Report back every line in the data that includes the string "insertion".

(Entries taken from a collection)
::::::
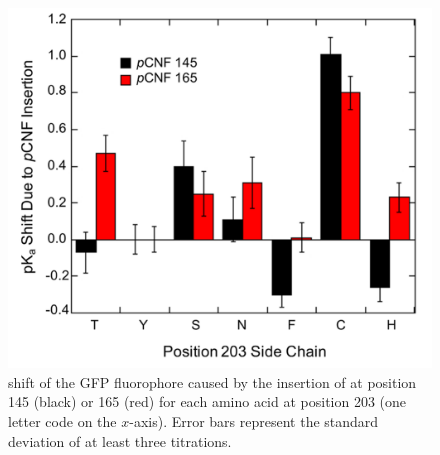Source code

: \begin{figure}
    \center
    \includegraphics[width=\single]{figures-gfp-pKa/pKa_by_side_chain.png}
    \caption[\pKa{} shifts due to the insertion of \pCNF{}]{
        \pKa{} shift of the GFP fluorophore caused by the insertion of \pCNF{} at position 145 (black) or 165 (red) for each amino acid at position 203 (one letter code on the $x$-axis). 
        Error bars represent the standard deviation of at least three titrations.
    }
    \label{fig:pKa_sidechain}
\end{figure}

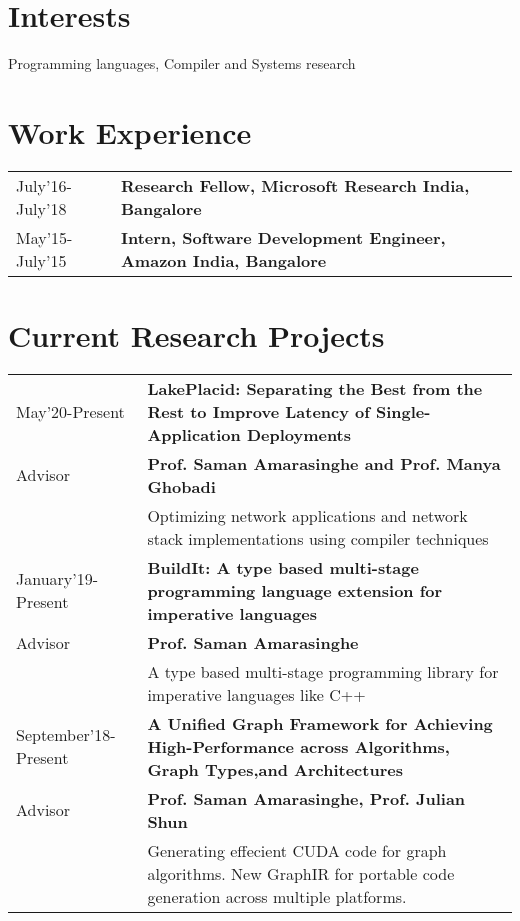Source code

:\documentclass[10pt]{article}
\newcommand \VRule{}
\begin{document}
\section*{Interests}
Programming languages, Compiler and Systems research


\section*{Work Experience}
\begin{tabular}{l!{\VRule}p{15cm}}
July'16-July'18 & {\bf Research Fellow, Microsoft Research India, Bangalore } \\
May'15-July'15 & {\bf Intern, Software Development Engineer, Amazon India, Bangalore } \\
\end{tabular}

\section*{Current Research Projects}
\begin{longtable}{l!{\VRule} p{15cm} }
May'20-Present & {\bf LakePlacid: Separating the Best from the Rest to Improve Latency of Single-Application Deployments} \\
Advisor & {\bf Prof. Saman Amarasinghe and Prof. Manya Ghobadi} \\
 & Optimizing network applications and network stack implementations using compiler techniques \newline \\

January'19-Present & {\bf BuildIt: A type based multi-stage programming language extension for imperative languages} \\
Advisor       & {\bf Prof. Saman Amarasinghe} \\
 & A type based multi-stage programming library for imperative languages like C++ \newline \\

September'18-Present & {\bf A Unified Graph Framework for Achieving High-Performance across Algorithms, Graph Types,and Architectures} \\ 
Advisor       & {\bf Prof. Saman Amarasinghe, Prof. Julian Shun} \\ 
 & Generating effecient CUDA code for graph algorithms. New GraphIR for portable code generation across multiple platforms. \newline \\ 
\end{longtable}
\end{document}
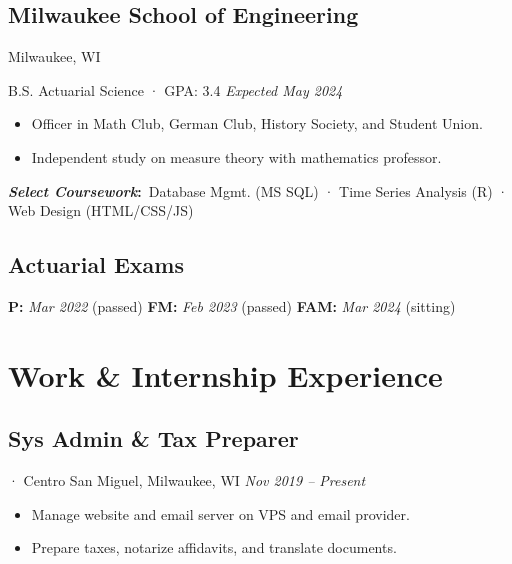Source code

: \documentclass[12pt]{article}
\newcommand{\itemspace}{\vspace{0.3170em}}
\renewcommand{\textsc}[1]{\uppercase{\footnotesize#1}\normalsize}
\newcommand{\examgap}{\hspace{6.55em}}
\begin{document}
\subsection{Milwaukee School of Engineering} \hfill Milwaukee, WI

B.S. Actuarial Science · GPA: 3.4 \hfill \textit{Expected May 2024}

\begin{itemize}[noitemsep,nolistsep]
  \item Officer in Math Club, German Club, History Society, and Student Union.

  \item Independent study on measure theory with mathematics professor.
\end{itemize}

\textbf{\textit{Select Coursework}:} \,Database Mgmt. (\textsc{ms sql}) ·
Time Series Analysis (\textsc{R}) · Web Design (\textsc{html/css/js})

\itemspace

\subsection{Actuarial Exams} \hfill

\textbf{P:}\; \textit{Mar 2022} (passed)
\examgap
\textbf{FM:}\; \textit{Feb 2023} (passed)
\examgap
\textbf{FAM:}\; \textit{Mar 2024} (sitting)

\itemspace

\section{Work \& Internship Experience}

\subsection{Sys Admin \& Tax Preparer}
· Centro San Miguel, Milwaukee, WI \hfill \textit{Nov 2019 -- Present}

\begin{itemize}[noitemsep,nolistsep]
  \item Manage website and email server on VPS and email provider.

  \item Prepare taxes, notarize affidavits, and translate documents.
\end{itemize}
\end{document}
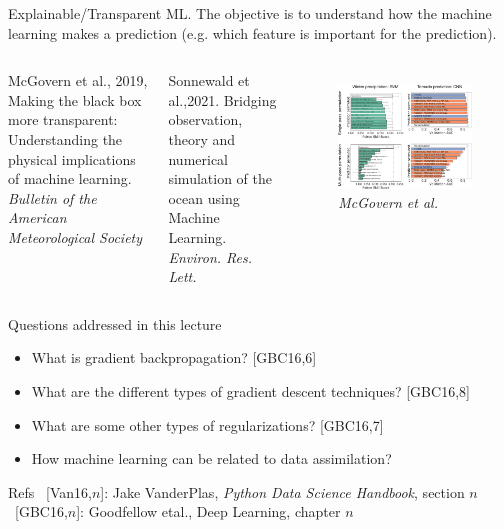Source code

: \documentclass[handout]{beamer}
\newcommand{\rref}[1][]{\hfill{\scriptsize\textit{#1}}}
\begin{document}
\begin{frame}{Explainable/Transparent ML.}
The objective is to understand how the machine learning makes a prediction (e.g. which feature is important for the prediction).

\begin{columns}

{\footnotesize

    McGovern et al., 2019, Making the black box more transparent: Understanding the physical implications of machine learning. {\it Bulletin of the American Meteorological Society}\\
    \vspace{1em}

    Sonnewald  et al.,2021. Bridging observation, theory and numerical simulation of the ocean using Machine Learning. {\it Environ. Res. Lett.} 
    }
    

\begin{figure}
    \centering
    \includegraphics[width=.5\textwidth]{fig/L3/full-bams-d-18-0195.1-f3.jpg}\\
\rref[McGovern et al.]
\end{figure}
\end{columns}

\end{frame}



\begin{frame}[fragile]{Questions addressed in this lecture}
    \begin{itemize}
        \item What is gradient backpropagation? [GBC16,6]
        \item What are the different types of gradient descent techniques? [GBC16,8]
        \item What are some other types of regularizations? [GBC16,7]
        \item How machine learning can be related to data assimilation?
    \end{itemize}

\begin{footnotesize}
\begin{block}{Refs}
~[Van16,$n$]: Jake VanderPlas, \textit{Python Data Science Handbook}, section $n$\\
~[GBC16,$n$]: Goodfellow etal., Deep Learning, chapter $n$
\end{block}
\end{footnotesize}
\end{frame}
\end{document}
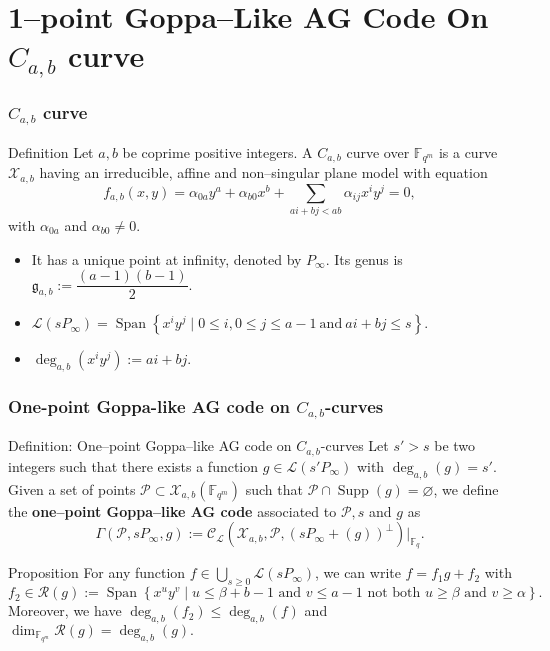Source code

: \documentclass[
10pt, %
%
aspectratio=169, %
]{beamer}
\theoremstyle{plain}%
\theoremstyle{definition}
\theoremstyle{remark}
\newcommand{\calP}{\mathcal{P}}
\newcommand{\calL}{\mathcal{L}}
\newcommand{\calC}{\mathcal{C}}
\newcommand{\calR}{\mathcal{R}}
\newcommand{\calX}{\mathcal{X}}
\newcommand{\fqm}{\mathbb{F}_{q^m}}
\newcommand{\fq}{\mathbb{F}_{q}}
\newcommand{\F}{\mathbb{F}}
\newcommand{\Span}[1]{\operatorname{Span}\left\lbrace #1\right\rbrace }
\newcommand{\Supp}{\operatorname{Supp}}
\newcommand{\degab}[1]{\deg_{a,b}\left(#1\right)}
\begin{document}
\section{1--point Goppa--Like AG Code On $C_{a,b}$ curve}
\begin{frame}
	\frametitle{$C_{a,b}$ curve}
	\begin{block}{Definition \cite{Miu93}}
		Let $a,b$ be coprime positive integers. A $C_{a,b}$ curve over $\fqm$ is a curve $\calX_{a,b}$ having an irreducible, affine and non--singular plane model with equation
		\[f_{a,b}(x,y) = \alpha_{0a}y^a + \alpha_{b0}x^b + \sum_{ai+bj < ab} \alpha_{ij}x^iy^j = 0,\]	
		with $\alpha_{0a}$ and $\alpha_{b0} \neq 0$.
	\end{block}
	
	\begin{itemize}
		\item It has a unique point at infinity, denoted by $P_{\infty}$. Its genus is $\mathfrak{g}_{a,b}:=\dfrac{(a-1)(b-1)}{2}.$
		\item $\calL(sP_{\infty}) = \Span{x^iy^j \mid 0 \leq i, 0\leq j\leq a-1 \ \mathrm{and} \ ai+bj \leq s}.$
		\item $\degab{x^iy^j} := ai+bj.$
	\end{itemize}
\end{frame}
\begin{frame}
\frametitle{One-point Goppa-like AG code on $C_{a,b}$-curves}
\begin{block}{Definition: One--point Goppa--like AG code on $C_{a,b}$-curves}
	Let $s'>s$ be two integers such that there exists a function $g \in \calL(s'P_\infty)$ with $\degab{g}=s'$. Given a set of points  $\calP \subset \calX_{a,b}(\F_{q^m})$ such that $\calP \cap \Supp(g) = \varnothing$, we define the \textbf{one--point Goppa--like AG code} associated to $\calP,s$ and $g$ as 
	\[\Gamma(\calP,sP_\infty,g) := \calC_{\calL}(\calX_{a,b},\calP,(sP_\infty+(g))^{\perp})|_{\fq}.\]
\end{block}
\begin{block}{Proposition \cite{GH00}}
	For any function $f \in \bigcup_{s \geq 0} \calL(s P_\infty)$, we can write $f=f_1g+f_2$ with 
	\[f_2 \in \calR(g):= \Span{x^u y^v \mid u \leq \beta + b-1 \text{ and } v\leq a-1 \text{ not both }  u \geq \beta \text{ and } v \geq \alpha}.\]
	Moreover, we have $\degab{f_2} \leq \degab{f}$ and $\dim_{\fqm} \calR(g) = \degab{g}.$ 
\end{block}

\end{frame}
\end{document}
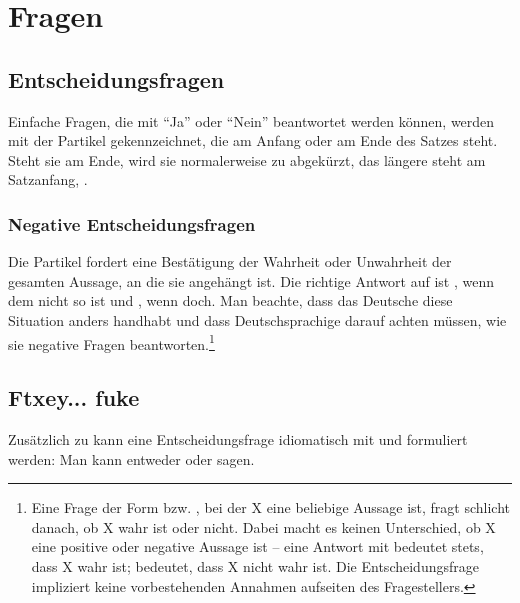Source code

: \section{Fragen}
\subsection{Entscheidungsfragen} 
Einfache Fragen, die mit ``Ja'' oder ``Nein'' beantwortet werden können, werden mit der Partikel  gekennzeichnet, die am Anfang oder am Ende des Satzes steht. Steht sie am Ende, wird sie normalerweise zu  abgekürzt, das längere  steht am Satzanfang,  .

\subsubsection{Negative Entscheidungsfragen} 
Die Partikel  fordert eine Bestätigung der Wahrheit oder Unwahrheit der gesamten Aussage, an die sie angehängt ist. Die richtige Antwort auf   ist , wenn dem nicht so ist und , wenn doch. Man beachte, dass das Deutsche diese Situation anders handhabt und dass Deutschsprachige darauf achten müssen, wie sie negative Fragen beantworten.\footnote{Eine Frage der Form  bzw. , bei der X eine beliebige Aussage ist, fragt schlicht danach, ob X wahr ist oder nicht. Dabei macht es keinen Unterschied, ob X eine positive oder negative Aussage ist -- eine Antwort mit  bedeutet stets, dass X wahr ist;  bedeutet, dass X nicht wahr ist. Die Entscheidungsfrage impliziert keine vorbestehenden Annahmen aufseiten des Fragestellers.} 

\subsection{Ftxey... fuke} Zusätzlich zu  kann eine Entscheidungsfrage idiomatisch mit   und   formuliert werden: Man kann entweder   oder   sagen.
\label{syn:question:ftxey}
::::::
Output below:
    \caption[\pKa{} shifts due to the insertion of \pCNF{}]{
        \pKa{} shift of the GFP fluorophore caused by the insertion of \pCNF{} at position 145 (black) or 165 (red) for each amino acid at position 203 (one letter code on the $x$-axis). 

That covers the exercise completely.